For dry curing bacon (I dont have the courage to do a ham dry cure)

600 g salt
400 g sugar
1 teaspoon pepper

mix well

rub cure into bacon, paying particular attention to all the cracks and crannies. 

Rub cure in well (hint wear rubber gloves food quality if pos).

Seal into a poly bag place in non metalic container (in case bag leaks) leave for 3 days min. and 5 days max.  Roughly 1 day for each 1/2 inch depth of bacon, but min. 3 days.  I try to turn the bacon over once or twice a day. 

After the allotted time remove from bag, wash and pat dry.  I leave it for a day or two to rest, then chill really, really cold, then slice and eat.

Its a very basic recipe which works for me.  Tweak the recipe to suit yourselves as some prefer it saltier and others less so.

HTH.

HM

Hilarysmum

  • Joined Oct 2007
Re: Confused about curing and smoking
« Reply #16 on: September 29, 2010, 09:34:07 am »
Forgot to say - this amount of cure does a lot of bacon.   I keep mine in sealed polythene bags in a dry place it lasts for months.

OhLaLa

  • Joined Sep 2010
Re: Confused about curing and smoking
« Reply #17 on: September 30, 2010, 11:54:03 am »
Thanks for that, appreciated. Questions though:

1) Regarding how much to use - do I put loads on so it's thickly coated?

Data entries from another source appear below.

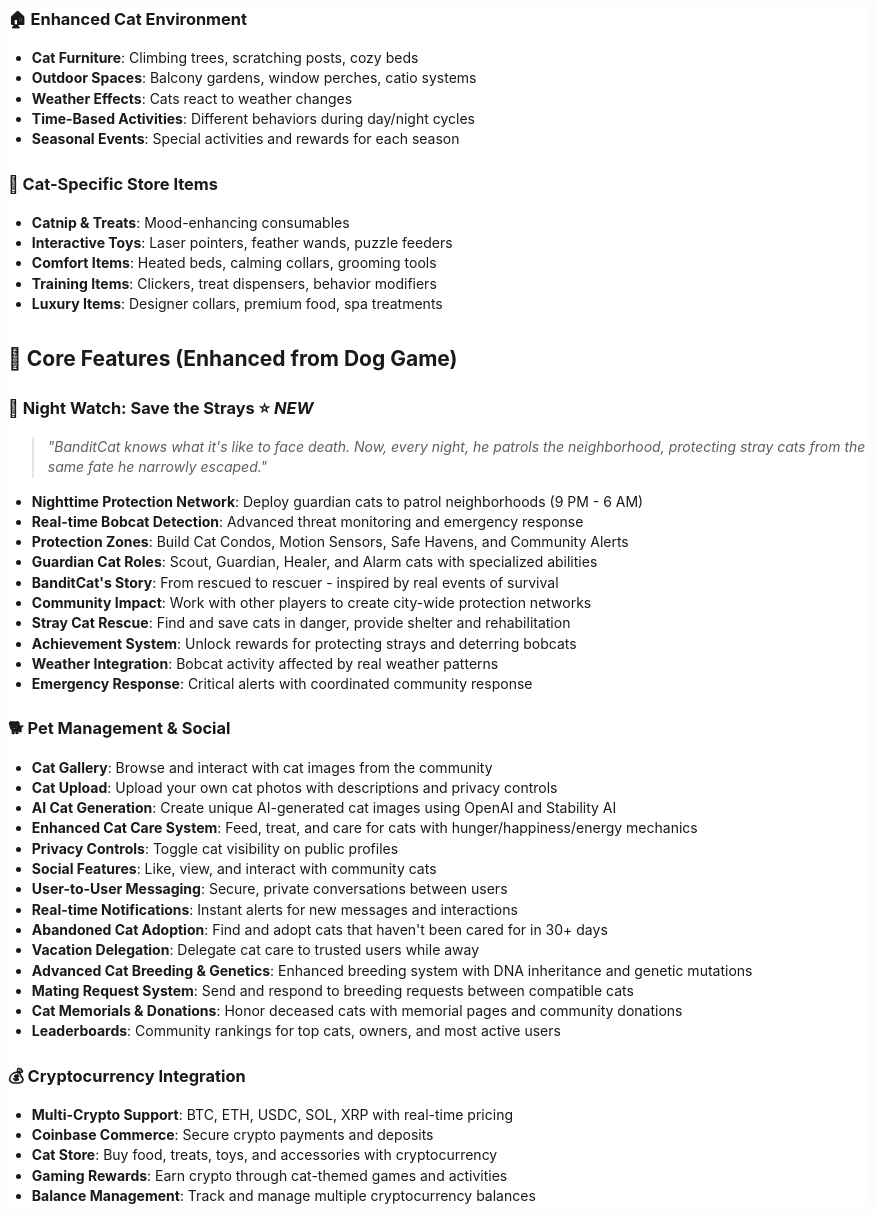 ### 🏠 Enhanced Cat Environment
- **Cat Furniture**: Climbing trees, scratching posts, cozy beds
- **Outdoor Spaces**: Balcony gardens, window perches, catio systems
- **Weather Effects**: Cats react to weather changes
- **Time-Based Activities**: Different behaviors during day/night cycles
- **Seasonal Events**: Special activities and rewards for each season

### 🛒 Cat-Specific Store Items
- **Catnip & Treats**: Mood-enhancing consumables
- **Interactive Toys**: Laser pointers, feather wands, puzzle feeders
- **Comfort Items**: Heated beds, calming collars, grooming tools
- **Training Items**: Clickers, treat dispensers, behavior modifiers
- **Luxury Items**: Designer collars, premium food, spa treatments

## 🎯 Core Features (Enhanced from Dog Game)

### 🌙 **Night Watch: Save the Strays** ⭐ *NEW*
> *"BanditCat knows what it's like to face death. Now, every night, he patrols the neighborhood, protecting stray cats from the same fate he narrowly escaped."*

- **Nighttime Protection Network**: Deploy guardian cats to patrol neighborhoods (9 PM - 6 AM)
- **Real-time Bobcat Detection**: Advanced threat monitoring and emergency response
- **Protection Zones**: Build Cat Condos, Motion Sensors, Safe Havens, and Community Alerts
- **Guardian Cat Roles**: Scout, Guardian, Healer, and Alarm cats with specialized abilities
- **BanditCat's Story**: From rescued to rescuer - inspired by real events of survival
- **Community Impact**: Work with other players to create city-wide protection networks
- **Stray Cat Rescue**: Find and save cats in danger, provide shelter and rehabilitation
- **Achievement System**: Unlock rewards for protecting strays and deterring bobcats
- **Weather Integration**: Bobcat activity affected by real weather patterns
- **Emergency Response**: Critical alerts with coordinated community response

### 🐕 Pet Management & Social
- **Cat Gallery**: Browse and interact with cat images from the community
- **Cat Upload**: Upload your own cat photos with descriptions and privacy controls
- **AI Cat Generation**: Create unique AI-generated cat images using OpenAI and Stability AI
- **Enhanced Cat Care System**: Feed, treat, and care for cats with hunger/happiness/energy mechanics
- **Privacy Controls**: Toggle cat visibility on public profiles
- **Social Features**: Like, view, and interact with community cats
- **User-to-User Messaging**: Secure, private conversations between users
- **Real-time Notifications**: Instant alerts for new messages and interactions
- **Abandoned Cat Adoption**: Find and adopt cats that haven't been cared for in 30+ days
- **Vacation Delegation**: Delegate cat care to trusted users while away
- **Advanced Cat Breeding & Genetics**: Enhanced breeding system with DNA inheritance and genetic mutations
- **Mating Request System**: Send and respond to breeding requests between compatible cats
- **Cat Memorials & Donations**: Honor deceased cats with memorial pages and community donations
- **Leaderboards**: Community rankings for top cats, owners, and most active users

### 💰 Cryptocurrency Integration
- **Multi-Crypto Support**: BTC, ETH, USDC, SOL, XRP with real-time pricing
- **Coinbase Commerce**: Secure crypto payments and deposits
- **Cat Store**: Buy food, treats, toys, and accessories with cryptocurrency
- **Gaming Rewards**: Earn crypto through cat-themed games and activities
- **Balance Management**: Track and manage multiple cryptocurrency balances

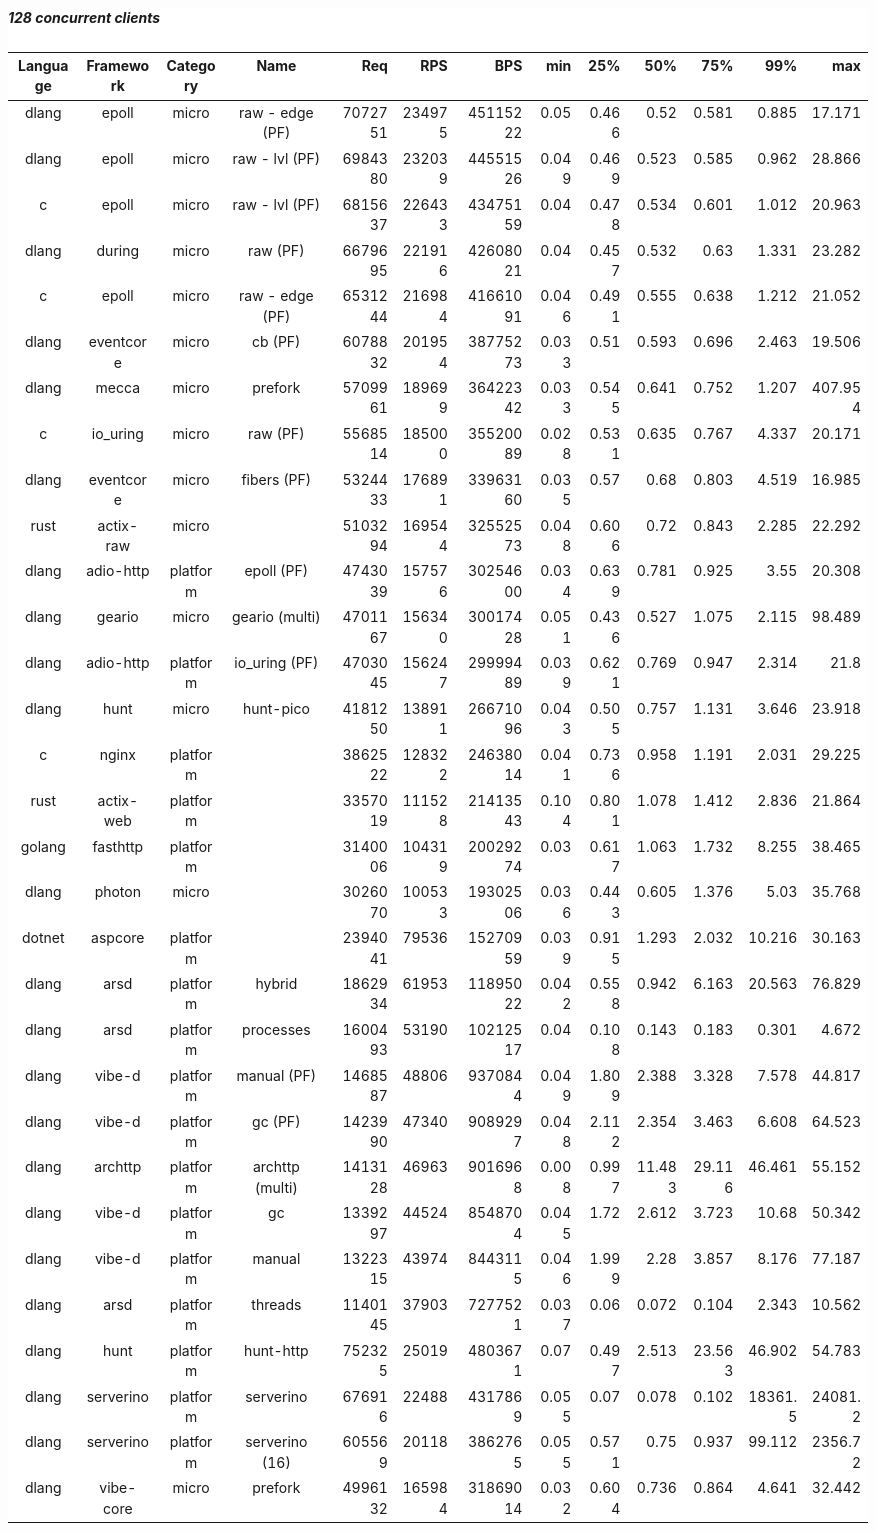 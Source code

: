 ##### 128 concurrent clients

| Language | Framework | Category |      Name       |  Req    |  RPS   |   BPS    |  min  |  25%  |  50%   |  75%   |   99%   |   max   |
|:--------:|:---------:|:--------:|:---------------:| -------:| ------:| --------:| -----:| -----:| ------:| ------:| -------:| -------:|
|  dlang   |   epoll   |  micro   | raw - edge (PF) | 7072751 | 234975 | 45115222 |  0.05 | 0.466 |   0.52 |  0.581 |   0.885 |  17.171 |
|  dlang   |   epoll   |  micro   | raw - lvl (PF)  | 6984380 | 232039 | 44551526 | 0.049 | 0.469 |  0.523 |  0.585 |   0.962 |  28.866 |
|    c     |   epoll   |  micro   | raw - lvl (PF)  | 6815637 | 226433 | 43475159 |  0.04 | 0.478 |  0.534 |  0.601 |   1.012 |  20.963 |
|  dlang   |  during   |  micro   |    raw (PF)     | 6679695 | 221916 | 42608021 |  0.04 | 0.457 |  0.532 |   0.63 |   1.331 |  23.282 |
|    c     |   epoll   |  micro   | raw - edge (PF) | 6531244 | 216984 | 41661091 | 0.046 | 0.491 |  0.555 |  0.638 |   1.212 |  21.052 |
|  dlang   | eventcore |  micro   |     cb (PF)     | 6078832 | 201954 | 38775273 | 0.033 |  0.51 |  0.593 |  0.696 |   2.463 |  19.506 |
|  dlang   |   mecca   |  micro   |     prefork     | 5709961 | 189699 | 36422342 | 0.033 | 0.545 |  0.641 |  0.752 |   1.207 | 407.954 |
|    c     | io_uring  |  micro   |    raw (PF)     | 5568514 | 185000 | 35520089 | 0.028 | 0.531 |  0.635 |  0.767 |   4.337 |  20.171 |
|  dlang   | eventcore |  micro   |   fibers (PF)   | 5324433 | 176891 | 33963160 | 0.035 |  0.57 |   0.68 |  0.803 |   4.519 |  16.985 |
|   rust   | actix-raw |  micro   |                 | 5103294 | 169544 | 32552573 | 0.048 | 0.606 |   0.72 |  0.843 |   2.285 |  22.292 |
|  dlang   | adio-http | platform |   epoll (PF)    | 4743039 | 157576 | 30254600 | 0.034 | 0.639 |  0.781 |  0.925 |    3.55 |  20.308 |
|  dlang   |  geario   |  micro   | geario (multi)  | 4701167 | 156340 | 30017428 | 0.051 | 0.436 |  0.527 |  1.075 |   2.115 |  98.489 |
|  dlang   | adio-http | platform |  io_uring (PF)  | 4703045 | 156247 | 29999489 | 0.039 | 0.621 |  0.769 |  0.947 |   2.314 |    21.8 |
|  dlang   |   hunt    |  micro   |    hunt-pico    | 4181250 | 138911 | 26671096 | 0.043 | 0.505 |  0.757 |  1.131 |   3.646 |  23.918 |
|    c     |   nginx   | platform |                 | 3862522 | 128322 | 24638014 | 0.041 | 0.736 |  0.958 |  1.191 |   2.031 |  29.225 |
|   rust   | actix-web | platform |                 | 3357019 | 111528 | 21413543 | 0.104 | 0.801 |  1.078 |  1.412 |   2.836 |  21.864 |
|  golang  | fasthttp  | platform |                 | 3140006 | 104319 | 20029274 |  0.03 | 0.617 |  1.063 |  1.732 |   8.255 |  38.465 |
|  dlang   |  photon   |  micro   |                 | 3026070 | 100533 | 19302506 | 0.036 | 0.443 |  0.605 |  1.376 |    5.03 |  35.768 |
|  dotnet  |  aspcore  | platform |                 | 2394041 |  79536 | 15270959 | 0.039 | 0.915 |  1.293 |  2.032 |  10.216 |  30.163 |
|  dlang   |   arsd    | platform |     hybrid      | 1862934 |  61953 | 11895022 | 0.042 | 0.558 |  0.942 |  6.163 |  20.563 |  76.829 |
|  dlang   |   arsd    | platform |    processes    | 1600493 |  53190 | 10212517 |  0.04 | 0.108 |  0.143 |  0.183 |   0.301 |   4.672 |
|  dlang   |  vibe-d   | platform |   manual (PF)   | 1468587 |  48806 |  9370844 | 0.049 | 1.809 |  2.388 |  3.328 |   7.578 |  44.817 |
|  dlang   |  vibe-d   | platform |     gc (PF)     | 1423990 |  47340 |  9089297 | 0.048 | 2.112 |  2.354 |  3.463 |   6.608 |  64.523 |
|  dlang   |  archttp  | platform | archttp (multi) | 1413128 |  46963 |  9016968 | 0.008 | 0.997 | 11.483 | 29.116 |  46.461 |  55.152 |
|  dlang   |  vibe-d   | platform |       gc        | 1339297 |  44524 |  8548704 | 0.045 |  1.72 |  2.612 |  3.723 |   10.68 |  50.342 |
|  dlang   |  vibe-d   | platform |     manual      | 1322315 |  43974 |  8443115 | 0.046 | 1.999 |   2.28 |  3.857 |   8.176 |  77.187 |
|  dlang   |   arsd    | platform |     threads     | 1140145 |  37903 |  7277521 | 0.037 |  0.06 |  0.072 |  0.104 |   2.343 |  10.562 |
|  dlang   |   hunt    | platform |    hunt-http    |  752325 |  25019 |  4803671 |  0.07 | 0.497 |  2.513 | 23.563 |  46.902 |  54.783 |
|  dlang   | serverino | platform |    serverino    |  676916 |  22488 |  4317869 | 0.055 |  0.07 |  0.078 |  0.102 | 18361.5 | 24081.2 |
|  dlang   | serverino | platform | serverino (16)  |  605569 |  20118 |  3862765 | 0.055 | 0.571 |   0.75 |  0.937 |  99.112 | 2356.72 |
|  dlang   | vibe-core |  micro   |     prefork     | 4996132 | 165984 | 31869014 | 0.032 | 0.604 |  0.736 |  0.864 |   4.641 |  32.442 |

2) To help ensure the cure penetrates the meat thoroughly - how large are your bacon joints roughly?

3) Errmm - slice and eat? Is that slice, COOK, then eat? Or am I curing cooked meat?

If I can get it wrong, I will......

 :dunce:

Regards.


bloomer

  • Joined Aug 2010
  • leslie, fife
  • i have chickens, sheep and opinions!!!
Re: Confused about curing and smoking
« Reply #18 on: September 30, 2010, 12:19:44 pm »
slice then cook then eat!!!!

i dont care what any health freak says frying gives the best flavour!!! IMHO obviously!!!!

Hilarysmum

  • Joined Oct 2007
Re: Confused about curing and smoking
« Reply #19 on: September 30, 2010, 05:45:31 pm »
Over here its sliced really, really thinly and eaten as is.  Prefer it grilled myself.

Just rub the cure into all parts of the bacon.  To about a kilo of bacon use about say 50 grammes of cure.  Very rough estimate.  You dont want to use so much that the bacon is white with cure, most important part is to rub in really well and get the cure into all the little nooks and crannies. 

I ve been doing it for so long now its almost automatic.